On Wed, Dec 31, 2014 at 2:26 AM, Donald Stufft email@example.com wrote:
On Dec 10, 2014, at 10:16 PM, Vladimir Diaz firstname.lastname@example.org wrote:
I am a research programmer at the NYU School of Engineering. My colleagues (Trishank Kuppusamy and Justin Cappos) and I are requesting community feedback on our proposal, "Surviving a Compromise of PyPI." The two-stage proposal can be reviewed online at:
Summary of the Proposal:
"Surviving a Compromise of PyPI" proposes how the Python Package Index (PyPI) can be amended to better protect end users from altered or malicious packages, and to minimize the extent of PyPI compromises against affected users. The proposed integration allows package managers such as pip to be more secure against various types of security attacks on PyPI and defend end users from attackers responding to package requests. Specifically, these PEPs describe how PyPI processes should be adapted to generate and incorporate repository metadata, which are signed text files that describe the packages and metadata available on PyPI. Package managers request (along with the packages) the metadata on PyPI to verify the authenticity of packages before they are installed.

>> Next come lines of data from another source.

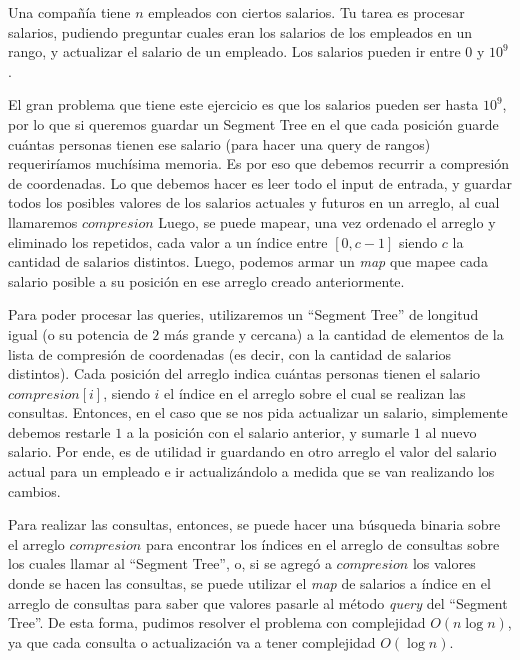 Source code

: \documentclass{article}
\begin{document}
\begin{tcolorbox}
Una compañía tiene $n$ empleados con ciertos salarios. Tu tarea es procesar salarios, pudiendo preguntar cuales eran los salarios de los empleados en un rango, y actualizar el salario de un empleado. Los salarios pueden ir entre $0$ y $10^9$.
\end{tcolorbox}

El gran problema que tiene este ejercicio es que los salarios pueden ser hasta $10^9$, por lo que si queremos guardar un Segment Tree en el que cada posición guarde cuántas personas tienen ese salario (para hacer una query de rangos) requeriríamos muchísima memoria. Es por eso que debemos recurrir a compresión de coordenadas. Lo que debemos hacer es leer todo el input de entrada, y guardar todos los posibles valores de los salarios actuales y futuros en un arreglo, al cual llamaremos $compresion$ Luego, se puede mapear, una vez ordenado el arreglo y eliminado los repetidos, cada valor a un índice entre $[0, c-1]$ siendo $c$ la cantidad de salarios distintos. Luego, podemos armar un \textit{map} que mapee cada salario posible a su posición en ese arreglo creado anteriormente.

Para poder procesar las queries, utilizaremos un ``Segment Tree'' de longitud igual (o su potencia de $2$ más grande y cercana) a la cantidad de elementos de la lista de compresión de coordenadas (es decir, con la cantidad de salarios distintos). Cada posición del arreglo indica cuántas personas tienen el salario $compresion[i]$, siendo $i$ el índice en el arreglo sobre el cual se realizan las consultas. Entonces, en el caso que se nos pida actualizar un salario, simplemente debemos restarle $1$ a la posición con el salario anterior, y sumarle $1$ al nuevo salario. Por ende, es de utilidad ir guardando en otro arreglo el valor del salario actual para un empleado e ir actualizándolo a medida que se van realizando los cambios.

Para realizar las consultas, entonces, se puede hacer una búsqueda binaria sobre el arreglo $compresion$ para encontrar los índices en el arreglo de consultas sobre los cuales llamar al ``Segment Tree'', o, si se agregó a $compresion$ los valores donde se hacen las consultas, se puede utilizar el \textit{map} de salarios a índice en el arreglo de consultas para saber que valores pasarle al método \textit{query} del ``Segment Tree''. De esta forma, pudimos resolver el problema con complejidad $O(n \log n)$, ya que cada consulta o actualización va a tener complejidad $O(\log n)$.
\end{document}
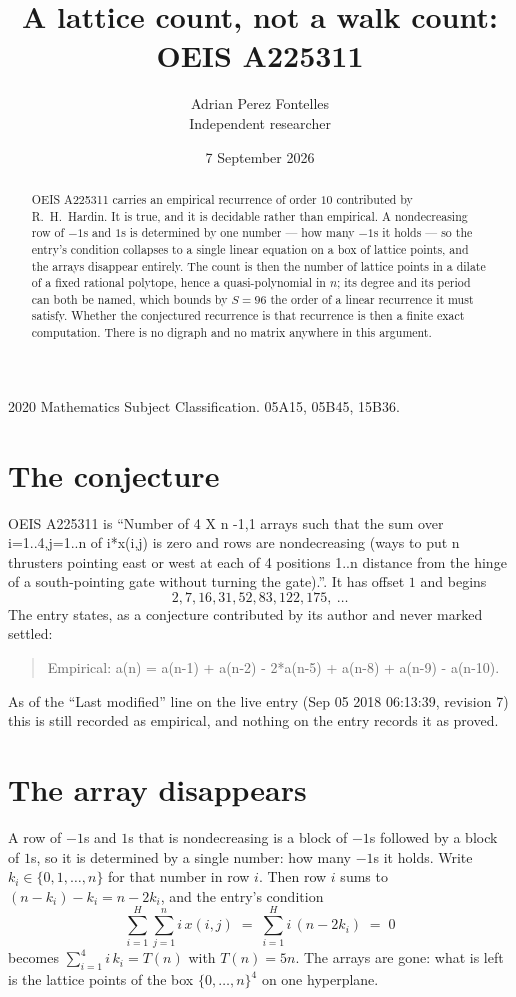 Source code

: \documentclass[11pt,a4paper]{article}
\title{A lattice count, not a walk count: OEIS A225311}
\author{Adrian Perez Fontelles\\ \small Independent researcher}
\date{7 September 2026}
\theoremstyle{plain}
\theoremstyle{definition}
\begin{document}
\maketitle

\begin{abstract}
OEIS A225311 carries an empirical recurrence of order $10$ contributed by R.~H.~Hardin. It is
true, and it is decidable rather than empirical. A nondecreasing row of $-1$s and $1$s is
determined by one number --- how many $-1$s it holds --- so the entry's condition collapses to
a single linear equation on a box of lattice points, and the arrays disappear entirely. The
count is then the number of lattice points in a dilate of a fixed rational polytope, hence a
quasi-polynomial in $n$; its degree and its period can both be named, which bounds by
$S=96$ the order of a linear recurrence it must satisfy. Whether the conjectured recurrence
is that recurrence is then a finite exact computation. There is no digraph and no matrix
anywhere in this argument.
\end{abstract}

\noindent\small 2020 Mathematics Subject Classification. 05A15, 05B45, 15B36.\normalsize

\section{The conjecture}

OEIS A225311 is ``Number of 4 X n -1,1 arrays such that the sum over i=1..4,j=1..n of i*x(i,j) is zero and rows are nondecreasing (ways to put n thrusters pointing east or west at each of 4 positions 1..n distance from the hinge of a south-pointing gate without turning the gate).''. It has offset $1$ and begins
\[
2, 7, 16, 31, 52, 83, 122, 175,\ \dots
\]
The entry states, as a conjecture contributed by its author and never marked settled:
\begin{quote}
Empirical: a(n) = a(n-1) + a(n-2) - 2*a(n-5) + a(n-8) + a(n-9) - a(n-10).
\end{quote}
As of the ``Last modified'' line on the live entry (Sep 05 2018 06:13:39, revision 7) this is still
recorded as empirical, and nothing on the entry records it as proved.

\section{The array disappears}

A row of $-1$s and $1$s that is nondecreasing is a block of $-1$s followed by a block of $1$s, so it is determined by a single number: how many $-1$s it holds. Write $k_i\in\{0,1,\dots,n\}$ for that number in row $i$. Then row $i$ sums to $(n-k_i)-k_i = n-2k_i$, and the entry's condition
\[ \sum_{i=1}^{H}\sum_{j=1}^{n} i\,x(i,j) \;=\; \sum_{i=1}^{H} i\,(n-2k_i) \;=\; 0 \]
becomes $\sum_{i=1}^{4} i\,k_i = T(n)$ with $T(n)=5n$. The arrays are gone: what is left is the lattice points of the box $\{0,\dots,n\}^{4}$ on one hyperplane.
\end{document}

The changes to PyPI and tools will be minimal by leveraging a library, The Update Framework https://github.com/theupdateframework/tuf, that generates and transparently validates the relevant metadata.
The first stage of the proposal (PEP 458 http://legacy.python.org/dev/peps/pep-0458/) uses a basic security model that supports verification of PyPI packages signed with cryptographic keys stored on PyPI, requires no action from developers and end users, and protects against malicious CDNs and public mirrors. To support continuous delivery of uploaded packages, PyPI administrators sign for uploaded packages with an online key stored on PyPI infrastructure. This level of security prevents packages from being accidentally or deliberately tampered with by a mirror or a CDN because the mirror or CDN will not have any of the keys required to sign for projects.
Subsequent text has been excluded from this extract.